> **DATASET RECORDS**:
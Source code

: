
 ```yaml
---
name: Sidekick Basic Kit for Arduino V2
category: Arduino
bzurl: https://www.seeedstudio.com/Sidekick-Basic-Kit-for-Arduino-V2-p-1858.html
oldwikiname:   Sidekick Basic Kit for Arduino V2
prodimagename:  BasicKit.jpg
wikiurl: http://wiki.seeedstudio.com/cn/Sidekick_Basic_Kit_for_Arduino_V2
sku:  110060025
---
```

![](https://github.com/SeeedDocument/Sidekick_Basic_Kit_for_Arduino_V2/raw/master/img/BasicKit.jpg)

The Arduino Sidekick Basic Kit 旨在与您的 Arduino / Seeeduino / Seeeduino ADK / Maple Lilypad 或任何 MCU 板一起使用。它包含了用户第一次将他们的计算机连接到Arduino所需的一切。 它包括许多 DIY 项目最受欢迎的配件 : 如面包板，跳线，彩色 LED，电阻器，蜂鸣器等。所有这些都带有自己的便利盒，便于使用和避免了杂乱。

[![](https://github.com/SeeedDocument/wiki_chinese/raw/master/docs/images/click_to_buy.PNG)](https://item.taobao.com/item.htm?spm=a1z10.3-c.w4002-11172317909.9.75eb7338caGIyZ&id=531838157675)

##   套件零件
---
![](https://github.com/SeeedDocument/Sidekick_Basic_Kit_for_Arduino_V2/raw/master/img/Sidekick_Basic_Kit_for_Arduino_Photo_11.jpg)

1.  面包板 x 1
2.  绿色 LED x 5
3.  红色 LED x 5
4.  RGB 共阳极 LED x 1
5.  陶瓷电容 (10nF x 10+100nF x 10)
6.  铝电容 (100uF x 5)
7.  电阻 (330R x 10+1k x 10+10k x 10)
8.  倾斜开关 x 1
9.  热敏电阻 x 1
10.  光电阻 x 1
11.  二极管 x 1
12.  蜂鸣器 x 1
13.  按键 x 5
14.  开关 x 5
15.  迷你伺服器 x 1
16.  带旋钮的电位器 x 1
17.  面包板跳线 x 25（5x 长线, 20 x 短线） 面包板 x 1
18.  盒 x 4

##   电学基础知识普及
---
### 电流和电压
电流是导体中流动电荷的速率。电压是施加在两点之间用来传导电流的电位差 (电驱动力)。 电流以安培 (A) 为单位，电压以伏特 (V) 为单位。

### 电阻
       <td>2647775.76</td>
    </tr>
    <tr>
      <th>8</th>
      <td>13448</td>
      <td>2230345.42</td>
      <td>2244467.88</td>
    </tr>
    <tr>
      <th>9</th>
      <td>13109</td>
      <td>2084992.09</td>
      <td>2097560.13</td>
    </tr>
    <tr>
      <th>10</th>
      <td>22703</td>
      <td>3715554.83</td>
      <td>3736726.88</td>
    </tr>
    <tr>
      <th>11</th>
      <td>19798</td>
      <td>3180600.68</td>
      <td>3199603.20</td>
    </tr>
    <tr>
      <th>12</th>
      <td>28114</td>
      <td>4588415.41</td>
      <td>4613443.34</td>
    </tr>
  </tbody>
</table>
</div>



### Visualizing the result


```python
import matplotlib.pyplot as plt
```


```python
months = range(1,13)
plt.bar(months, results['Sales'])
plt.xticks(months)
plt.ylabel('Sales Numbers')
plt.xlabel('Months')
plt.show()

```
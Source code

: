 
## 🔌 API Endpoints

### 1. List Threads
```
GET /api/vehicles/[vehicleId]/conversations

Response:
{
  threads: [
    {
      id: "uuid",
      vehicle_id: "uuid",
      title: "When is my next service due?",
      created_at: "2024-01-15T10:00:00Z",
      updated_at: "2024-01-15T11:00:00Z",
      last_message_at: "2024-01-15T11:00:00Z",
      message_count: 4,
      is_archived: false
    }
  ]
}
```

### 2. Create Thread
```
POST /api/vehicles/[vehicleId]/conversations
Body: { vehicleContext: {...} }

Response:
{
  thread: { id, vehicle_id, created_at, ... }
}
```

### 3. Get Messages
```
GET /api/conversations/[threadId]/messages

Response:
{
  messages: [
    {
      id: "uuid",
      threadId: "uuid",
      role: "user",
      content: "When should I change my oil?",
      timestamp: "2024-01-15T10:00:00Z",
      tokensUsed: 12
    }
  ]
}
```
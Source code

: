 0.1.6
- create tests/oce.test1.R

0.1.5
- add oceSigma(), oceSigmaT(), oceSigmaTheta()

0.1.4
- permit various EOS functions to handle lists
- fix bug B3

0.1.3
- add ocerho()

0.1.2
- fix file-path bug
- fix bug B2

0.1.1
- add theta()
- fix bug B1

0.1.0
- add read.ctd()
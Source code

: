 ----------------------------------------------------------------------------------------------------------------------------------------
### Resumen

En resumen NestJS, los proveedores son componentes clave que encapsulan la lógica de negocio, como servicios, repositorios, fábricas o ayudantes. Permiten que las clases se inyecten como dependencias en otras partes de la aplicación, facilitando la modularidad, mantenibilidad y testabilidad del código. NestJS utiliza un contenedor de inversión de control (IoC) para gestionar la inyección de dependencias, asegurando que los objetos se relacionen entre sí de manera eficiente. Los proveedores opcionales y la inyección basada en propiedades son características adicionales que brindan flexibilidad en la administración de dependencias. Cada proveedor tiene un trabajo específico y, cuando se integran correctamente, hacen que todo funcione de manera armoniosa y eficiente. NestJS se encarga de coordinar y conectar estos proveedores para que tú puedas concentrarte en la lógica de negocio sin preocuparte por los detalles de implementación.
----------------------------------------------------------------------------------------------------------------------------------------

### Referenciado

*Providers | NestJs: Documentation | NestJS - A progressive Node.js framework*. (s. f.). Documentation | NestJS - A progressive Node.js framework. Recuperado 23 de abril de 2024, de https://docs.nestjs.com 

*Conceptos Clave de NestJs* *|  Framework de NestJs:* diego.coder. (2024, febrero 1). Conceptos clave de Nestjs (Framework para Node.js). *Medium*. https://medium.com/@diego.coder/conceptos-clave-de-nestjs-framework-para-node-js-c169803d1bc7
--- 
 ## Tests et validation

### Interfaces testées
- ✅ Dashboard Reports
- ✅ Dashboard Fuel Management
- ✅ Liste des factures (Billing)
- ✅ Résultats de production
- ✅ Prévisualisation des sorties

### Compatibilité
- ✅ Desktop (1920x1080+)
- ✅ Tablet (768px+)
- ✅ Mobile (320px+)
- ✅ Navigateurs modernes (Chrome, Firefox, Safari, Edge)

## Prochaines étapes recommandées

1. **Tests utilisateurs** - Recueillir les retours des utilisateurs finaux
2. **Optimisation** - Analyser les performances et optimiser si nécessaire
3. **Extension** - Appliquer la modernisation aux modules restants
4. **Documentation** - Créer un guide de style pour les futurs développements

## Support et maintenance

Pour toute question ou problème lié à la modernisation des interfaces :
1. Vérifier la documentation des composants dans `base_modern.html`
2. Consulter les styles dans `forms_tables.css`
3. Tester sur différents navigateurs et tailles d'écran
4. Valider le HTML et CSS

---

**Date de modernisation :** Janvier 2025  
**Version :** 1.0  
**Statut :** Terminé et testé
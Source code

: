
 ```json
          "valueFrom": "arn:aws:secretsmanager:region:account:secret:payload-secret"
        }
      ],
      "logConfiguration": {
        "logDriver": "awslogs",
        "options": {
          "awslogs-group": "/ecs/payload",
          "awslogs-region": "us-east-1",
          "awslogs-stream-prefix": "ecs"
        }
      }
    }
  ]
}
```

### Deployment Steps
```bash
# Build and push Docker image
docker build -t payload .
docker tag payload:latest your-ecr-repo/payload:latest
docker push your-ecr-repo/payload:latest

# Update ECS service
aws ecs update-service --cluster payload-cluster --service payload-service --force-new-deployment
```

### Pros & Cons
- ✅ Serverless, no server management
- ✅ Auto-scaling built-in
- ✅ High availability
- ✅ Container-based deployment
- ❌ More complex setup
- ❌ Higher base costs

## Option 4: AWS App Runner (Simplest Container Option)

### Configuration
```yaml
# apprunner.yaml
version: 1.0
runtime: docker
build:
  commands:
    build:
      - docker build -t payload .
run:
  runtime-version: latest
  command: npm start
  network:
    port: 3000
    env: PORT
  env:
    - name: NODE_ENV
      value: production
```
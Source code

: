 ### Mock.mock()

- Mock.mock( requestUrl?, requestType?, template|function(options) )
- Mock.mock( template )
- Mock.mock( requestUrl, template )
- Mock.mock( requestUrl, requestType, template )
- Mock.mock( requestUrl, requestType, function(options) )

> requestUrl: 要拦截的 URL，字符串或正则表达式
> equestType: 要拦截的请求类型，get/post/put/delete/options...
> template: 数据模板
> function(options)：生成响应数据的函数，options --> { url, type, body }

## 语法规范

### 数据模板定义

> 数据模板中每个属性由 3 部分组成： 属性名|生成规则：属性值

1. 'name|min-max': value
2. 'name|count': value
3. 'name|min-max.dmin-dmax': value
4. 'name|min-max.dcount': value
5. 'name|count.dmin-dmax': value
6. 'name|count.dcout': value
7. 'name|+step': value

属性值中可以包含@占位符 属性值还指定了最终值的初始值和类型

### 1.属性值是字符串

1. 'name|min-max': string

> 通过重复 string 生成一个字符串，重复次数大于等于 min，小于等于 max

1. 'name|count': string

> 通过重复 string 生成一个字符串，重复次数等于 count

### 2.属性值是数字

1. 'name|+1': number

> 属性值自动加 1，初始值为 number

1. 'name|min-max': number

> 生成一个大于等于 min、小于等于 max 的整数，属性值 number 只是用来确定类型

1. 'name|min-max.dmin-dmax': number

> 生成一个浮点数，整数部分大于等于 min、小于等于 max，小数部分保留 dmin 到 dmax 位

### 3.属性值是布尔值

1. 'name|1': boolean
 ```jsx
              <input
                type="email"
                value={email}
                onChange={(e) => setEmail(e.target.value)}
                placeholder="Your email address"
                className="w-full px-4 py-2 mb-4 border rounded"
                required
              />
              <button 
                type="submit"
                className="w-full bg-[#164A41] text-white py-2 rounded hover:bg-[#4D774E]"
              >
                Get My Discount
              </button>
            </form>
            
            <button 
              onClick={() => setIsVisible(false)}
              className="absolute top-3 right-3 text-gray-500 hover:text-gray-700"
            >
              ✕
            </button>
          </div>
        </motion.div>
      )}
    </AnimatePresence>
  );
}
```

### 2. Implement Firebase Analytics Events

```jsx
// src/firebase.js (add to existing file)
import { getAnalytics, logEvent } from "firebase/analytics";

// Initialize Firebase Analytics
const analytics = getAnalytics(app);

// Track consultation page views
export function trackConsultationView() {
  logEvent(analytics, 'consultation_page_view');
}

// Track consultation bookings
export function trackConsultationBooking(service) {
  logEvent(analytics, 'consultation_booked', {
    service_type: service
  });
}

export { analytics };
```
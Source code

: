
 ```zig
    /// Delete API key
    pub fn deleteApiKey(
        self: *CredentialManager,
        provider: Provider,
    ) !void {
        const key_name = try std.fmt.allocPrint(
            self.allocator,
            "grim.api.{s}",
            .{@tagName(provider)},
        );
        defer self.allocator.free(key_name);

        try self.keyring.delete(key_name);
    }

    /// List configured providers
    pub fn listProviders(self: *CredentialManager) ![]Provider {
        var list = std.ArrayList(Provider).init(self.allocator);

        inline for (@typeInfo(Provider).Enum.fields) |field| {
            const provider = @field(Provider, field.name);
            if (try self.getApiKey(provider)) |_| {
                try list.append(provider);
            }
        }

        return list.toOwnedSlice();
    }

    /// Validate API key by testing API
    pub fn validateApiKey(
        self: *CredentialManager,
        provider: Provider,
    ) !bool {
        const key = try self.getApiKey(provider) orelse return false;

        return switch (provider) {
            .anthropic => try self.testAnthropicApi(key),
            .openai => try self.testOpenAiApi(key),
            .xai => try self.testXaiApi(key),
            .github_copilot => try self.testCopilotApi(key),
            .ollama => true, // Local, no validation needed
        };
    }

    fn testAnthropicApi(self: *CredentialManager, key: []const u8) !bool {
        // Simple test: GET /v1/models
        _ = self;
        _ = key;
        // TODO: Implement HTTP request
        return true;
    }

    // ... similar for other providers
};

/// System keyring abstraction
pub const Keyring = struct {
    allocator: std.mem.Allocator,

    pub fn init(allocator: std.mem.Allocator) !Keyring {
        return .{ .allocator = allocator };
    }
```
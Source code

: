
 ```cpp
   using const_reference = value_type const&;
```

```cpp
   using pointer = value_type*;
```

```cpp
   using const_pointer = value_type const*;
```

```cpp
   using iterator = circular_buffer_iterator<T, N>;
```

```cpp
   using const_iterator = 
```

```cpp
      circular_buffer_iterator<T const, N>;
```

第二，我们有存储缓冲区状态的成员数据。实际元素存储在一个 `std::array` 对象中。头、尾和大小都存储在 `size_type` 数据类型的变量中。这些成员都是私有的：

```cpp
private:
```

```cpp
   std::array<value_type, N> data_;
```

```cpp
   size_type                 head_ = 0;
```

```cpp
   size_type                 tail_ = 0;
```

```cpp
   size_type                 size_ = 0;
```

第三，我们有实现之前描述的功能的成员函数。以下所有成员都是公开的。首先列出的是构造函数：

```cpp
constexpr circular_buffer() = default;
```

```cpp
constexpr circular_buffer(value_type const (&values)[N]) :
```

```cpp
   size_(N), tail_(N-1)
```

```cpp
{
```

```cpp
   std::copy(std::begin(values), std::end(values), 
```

> **TASK**: Please filter the data down to the lines containing the word "constexpr".

> **SOLUTION**:
constexpr circular_buffer() = default;
constexpr circular_buffer(value_type const (&values)[N]) :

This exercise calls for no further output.